One hundred and thirty face masks a day

The online pop-up store has now been live for just under six weeks and the three founders are producing over a hundred face masks a day, to order. “We've now outsourced the production of the inner part, which has enabled us to upscale from eighty to a maximum of one hundred and thirty face masks a day. And indeed, we are now selling close to our upper production limit.”

Read on below the photo.

The Fashion Filter has the support of the Wearable Senses Lab at Industrial Design and the companies EE Labels and Vlisco. Together with Toeters’s company, these parties are working on a feasibility study for the Fabric4Masks projects, which aims to develop new types of washable and therefore reusable face masks and hair nets. In Eindhoven there are plans to set up, preferably as soon as possible, a network for the distributed production of these new anti-virus masks, which will involve local parties joining forces to enable flexible and rapid production - especially in times of crisis.

Assistant Professor Kristina Andersen describes the project as “an iterative process in an rapidly evolving situation”, referring to the social crisis now faced by the Netherlands and the world as a whole, with all the changing circumstances, measures and restrictions this involves. “We are working really hard, in the hope that we can deliver valuable protective equipment as quickly as possible, especially given the current shortage.”

How long the women at The Fashion Filter will maintain the fashion focus they have so recently embraced is, says Toeters, hard to say. “It is difficult to create a strategy for this. When we started out, we were one of the first in this field, but now we are being overtaken right, left and center by other companies and big-name brands. It's fascinating, and we can only welcome this development - even if only because it means more and more good masks are coming onto the market, alongside all the junk.”

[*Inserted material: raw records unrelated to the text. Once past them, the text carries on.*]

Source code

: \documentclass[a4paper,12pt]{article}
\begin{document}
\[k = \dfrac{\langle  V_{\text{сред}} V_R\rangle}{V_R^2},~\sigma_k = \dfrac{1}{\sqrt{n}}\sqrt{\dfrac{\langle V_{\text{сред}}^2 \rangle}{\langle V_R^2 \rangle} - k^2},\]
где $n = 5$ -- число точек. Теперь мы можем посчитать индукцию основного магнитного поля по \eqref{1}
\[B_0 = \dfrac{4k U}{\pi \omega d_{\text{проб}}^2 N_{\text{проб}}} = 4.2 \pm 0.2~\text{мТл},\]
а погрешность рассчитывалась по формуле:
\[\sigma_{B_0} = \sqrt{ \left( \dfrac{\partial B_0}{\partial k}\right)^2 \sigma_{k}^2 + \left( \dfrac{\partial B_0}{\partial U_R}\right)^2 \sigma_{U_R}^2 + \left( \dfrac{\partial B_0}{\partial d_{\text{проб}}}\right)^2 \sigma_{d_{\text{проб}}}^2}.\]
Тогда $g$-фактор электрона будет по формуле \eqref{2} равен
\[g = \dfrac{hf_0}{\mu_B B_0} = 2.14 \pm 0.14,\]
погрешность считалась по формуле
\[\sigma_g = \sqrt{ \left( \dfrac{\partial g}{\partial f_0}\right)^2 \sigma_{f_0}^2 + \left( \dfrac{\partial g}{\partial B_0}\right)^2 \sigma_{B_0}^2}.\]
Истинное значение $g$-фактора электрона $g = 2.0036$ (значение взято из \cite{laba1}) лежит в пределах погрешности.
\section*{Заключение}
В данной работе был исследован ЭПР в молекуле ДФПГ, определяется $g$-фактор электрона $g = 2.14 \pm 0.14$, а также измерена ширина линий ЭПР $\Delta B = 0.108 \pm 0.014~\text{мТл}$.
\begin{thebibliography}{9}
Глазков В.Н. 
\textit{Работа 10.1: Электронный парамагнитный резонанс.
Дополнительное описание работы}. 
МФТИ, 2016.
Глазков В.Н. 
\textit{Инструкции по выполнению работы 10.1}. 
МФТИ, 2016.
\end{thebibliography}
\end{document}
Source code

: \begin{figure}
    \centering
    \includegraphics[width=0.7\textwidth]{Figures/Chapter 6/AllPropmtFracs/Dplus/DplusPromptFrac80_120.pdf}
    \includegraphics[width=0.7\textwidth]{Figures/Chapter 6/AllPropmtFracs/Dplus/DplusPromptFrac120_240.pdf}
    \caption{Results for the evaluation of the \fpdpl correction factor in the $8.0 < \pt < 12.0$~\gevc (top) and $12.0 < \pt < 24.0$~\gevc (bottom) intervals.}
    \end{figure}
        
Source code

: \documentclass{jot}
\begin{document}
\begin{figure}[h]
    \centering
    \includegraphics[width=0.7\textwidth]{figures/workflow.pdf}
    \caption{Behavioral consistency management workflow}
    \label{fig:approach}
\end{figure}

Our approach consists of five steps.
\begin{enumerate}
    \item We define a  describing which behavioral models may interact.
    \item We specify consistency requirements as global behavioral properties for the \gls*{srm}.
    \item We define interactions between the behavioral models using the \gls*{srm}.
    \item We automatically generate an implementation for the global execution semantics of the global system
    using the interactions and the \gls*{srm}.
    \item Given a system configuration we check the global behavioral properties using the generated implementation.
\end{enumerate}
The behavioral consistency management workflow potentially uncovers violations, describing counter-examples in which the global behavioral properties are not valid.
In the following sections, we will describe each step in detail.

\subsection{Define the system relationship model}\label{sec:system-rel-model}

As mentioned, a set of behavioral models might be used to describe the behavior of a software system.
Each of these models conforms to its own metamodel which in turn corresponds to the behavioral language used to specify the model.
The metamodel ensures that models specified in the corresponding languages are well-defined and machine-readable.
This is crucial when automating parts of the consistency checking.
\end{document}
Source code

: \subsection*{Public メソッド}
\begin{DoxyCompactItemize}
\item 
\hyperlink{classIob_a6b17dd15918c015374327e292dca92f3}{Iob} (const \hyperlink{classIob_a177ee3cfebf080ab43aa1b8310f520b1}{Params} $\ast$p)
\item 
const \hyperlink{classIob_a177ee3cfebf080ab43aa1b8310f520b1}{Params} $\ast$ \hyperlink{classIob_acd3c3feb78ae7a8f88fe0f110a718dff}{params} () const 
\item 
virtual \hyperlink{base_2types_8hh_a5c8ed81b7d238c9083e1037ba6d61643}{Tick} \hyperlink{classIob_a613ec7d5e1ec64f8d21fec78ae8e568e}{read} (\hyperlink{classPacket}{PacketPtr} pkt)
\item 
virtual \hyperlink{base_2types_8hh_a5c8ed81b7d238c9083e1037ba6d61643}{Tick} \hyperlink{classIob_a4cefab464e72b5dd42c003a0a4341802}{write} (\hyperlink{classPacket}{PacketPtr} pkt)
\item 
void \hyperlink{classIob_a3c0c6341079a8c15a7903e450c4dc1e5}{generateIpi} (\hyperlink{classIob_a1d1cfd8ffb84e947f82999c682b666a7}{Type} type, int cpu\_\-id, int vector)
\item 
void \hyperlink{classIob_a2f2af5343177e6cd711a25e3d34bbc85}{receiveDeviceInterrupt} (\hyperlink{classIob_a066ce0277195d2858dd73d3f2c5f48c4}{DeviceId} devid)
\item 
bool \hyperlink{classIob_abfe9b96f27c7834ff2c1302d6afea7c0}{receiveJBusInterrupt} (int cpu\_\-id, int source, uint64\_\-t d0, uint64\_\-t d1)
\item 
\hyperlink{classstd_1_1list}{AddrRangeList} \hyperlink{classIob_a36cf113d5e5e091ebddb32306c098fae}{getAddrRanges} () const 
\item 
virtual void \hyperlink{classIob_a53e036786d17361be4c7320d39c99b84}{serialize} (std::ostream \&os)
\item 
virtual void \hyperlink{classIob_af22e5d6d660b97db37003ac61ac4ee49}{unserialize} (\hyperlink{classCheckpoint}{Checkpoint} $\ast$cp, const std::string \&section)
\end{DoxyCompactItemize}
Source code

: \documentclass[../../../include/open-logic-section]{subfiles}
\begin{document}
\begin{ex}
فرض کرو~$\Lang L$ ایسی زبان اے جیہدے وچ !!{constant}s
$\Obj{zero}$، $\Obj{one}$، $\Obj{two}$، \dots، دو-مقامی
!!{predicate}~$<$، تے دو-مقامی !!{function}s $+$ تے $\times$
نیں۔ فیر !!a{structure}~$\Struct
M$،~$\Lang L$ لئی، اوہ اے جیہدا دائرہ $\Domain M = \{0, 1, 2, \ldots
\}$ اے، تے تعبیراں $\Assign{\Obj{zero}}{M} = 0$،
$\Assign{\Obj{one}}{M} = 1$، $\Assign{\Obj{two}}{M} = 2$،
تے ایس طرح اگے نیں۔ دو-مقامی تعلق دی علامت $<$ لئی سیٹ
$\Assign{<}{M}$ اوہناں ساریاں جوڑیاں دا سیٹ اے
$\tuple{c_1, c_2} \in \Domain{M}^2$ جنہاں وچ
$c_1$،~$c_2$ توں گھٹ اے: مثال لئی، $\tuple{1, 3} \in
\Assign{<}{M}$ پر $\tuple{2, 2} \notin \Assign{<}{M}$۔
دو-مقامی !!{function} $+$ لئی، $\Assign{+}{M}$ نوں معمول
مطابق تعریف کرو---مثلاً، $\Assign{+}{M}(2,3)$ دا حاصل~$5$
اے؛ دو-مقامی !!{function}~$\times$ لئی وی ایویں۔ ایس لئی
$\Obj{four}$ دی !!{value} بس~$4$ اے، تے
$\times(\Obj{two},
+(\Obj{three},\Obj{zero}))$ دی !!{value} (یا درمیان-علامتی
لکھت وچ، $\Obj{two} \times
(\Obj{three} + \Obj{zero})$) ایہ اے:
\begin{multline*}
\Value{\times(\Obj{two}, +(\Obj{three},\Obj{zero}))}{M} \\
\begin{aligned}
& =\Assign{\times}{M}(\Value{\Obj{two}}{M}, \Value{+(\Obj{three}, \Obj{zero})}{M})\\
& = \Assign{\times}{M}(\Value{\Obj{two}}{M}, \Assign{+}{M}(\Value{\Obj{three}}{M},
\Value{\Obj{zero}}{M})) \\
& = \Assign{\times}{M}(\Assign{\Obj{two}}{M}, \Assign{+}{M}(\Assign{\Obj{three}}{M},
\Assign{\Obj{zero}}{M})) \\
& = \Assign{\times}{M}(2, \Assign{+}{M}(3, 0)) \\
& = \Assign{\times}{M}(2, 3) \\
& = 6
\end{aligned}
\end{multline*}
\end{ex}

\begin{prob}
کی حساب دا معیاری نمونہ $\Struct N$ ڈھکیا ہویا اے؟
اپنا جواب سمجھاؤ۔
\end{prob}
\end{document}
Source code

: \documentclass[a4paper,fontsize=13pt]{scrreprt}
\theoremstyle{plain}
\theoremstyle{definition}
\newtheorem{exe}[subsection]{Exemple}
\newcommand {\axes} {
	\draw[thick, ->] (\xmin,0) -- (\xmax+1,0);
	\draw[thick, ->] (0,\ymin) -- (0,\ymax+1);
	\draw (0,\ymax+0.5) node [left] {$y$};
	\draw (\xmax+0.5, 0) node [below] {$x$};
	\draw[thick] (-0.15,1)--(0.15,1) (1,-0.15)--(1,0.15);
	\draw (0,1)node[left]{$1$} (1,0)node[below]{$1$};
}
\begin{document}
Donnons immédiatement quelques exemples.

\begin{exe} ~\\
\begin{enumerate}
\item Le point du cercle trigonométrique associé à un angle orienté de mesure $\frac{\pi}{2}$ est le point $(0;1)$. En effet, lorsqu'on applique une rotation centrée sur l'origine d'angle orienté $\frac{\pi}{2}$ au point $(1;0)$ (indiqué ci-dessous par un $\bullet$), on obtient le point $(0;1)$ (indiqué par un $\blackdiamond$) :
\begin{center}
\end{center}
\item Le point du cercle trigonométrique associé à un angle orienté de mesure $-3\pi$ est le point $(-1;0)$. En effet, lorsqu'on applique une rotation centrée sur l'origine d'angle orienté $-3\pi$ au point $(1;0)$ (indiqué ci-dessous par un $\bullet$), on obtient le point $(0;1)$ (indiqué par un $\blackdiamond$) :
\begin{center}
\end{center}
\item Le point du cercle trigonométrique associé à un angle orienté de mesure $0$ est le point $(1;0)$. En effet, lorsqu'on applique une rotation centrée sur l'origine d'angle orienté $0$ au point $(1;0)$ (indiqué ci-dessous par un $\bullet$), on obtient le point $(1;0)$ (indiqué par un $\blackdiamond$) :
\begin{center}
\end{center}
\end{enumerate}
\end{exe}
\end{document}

For themselves, this Eindhoven-based team wants very much “to show the role fashion can play during a turnabout in society, and the value local production can have.” And they want to emphasize the importance of personal protection: “The reason we are barely doing this even now is a matter of esthetics; people simply find face masks very ugly and strange. As makers of fashion, we hope to help bring about a sea change and to help make face masks cool.” And, as Toeters sees it, this is valuable not only in times of a pandemic. “Even if all you have is a regular cold, it's good to wear a mask, to protect others. And, evidently, our masks are also helpful against hay fever, so we've heard from users.”

But, as the designer stresses at the end of our interview, “Of course, more than anything, I hope that this whole corona crisis is over very quickly.” She also voices the hope that people become more aware of their behavior, both among themselves, in a social sense, and towards the planet. The traditional three kisses [the Dutch give] as a greeting or farewell, the tens of thousands who pack into festival grounds, the “traveling back and forth across the world - this crisis has brought us up short and is giving us a moment to reassess.”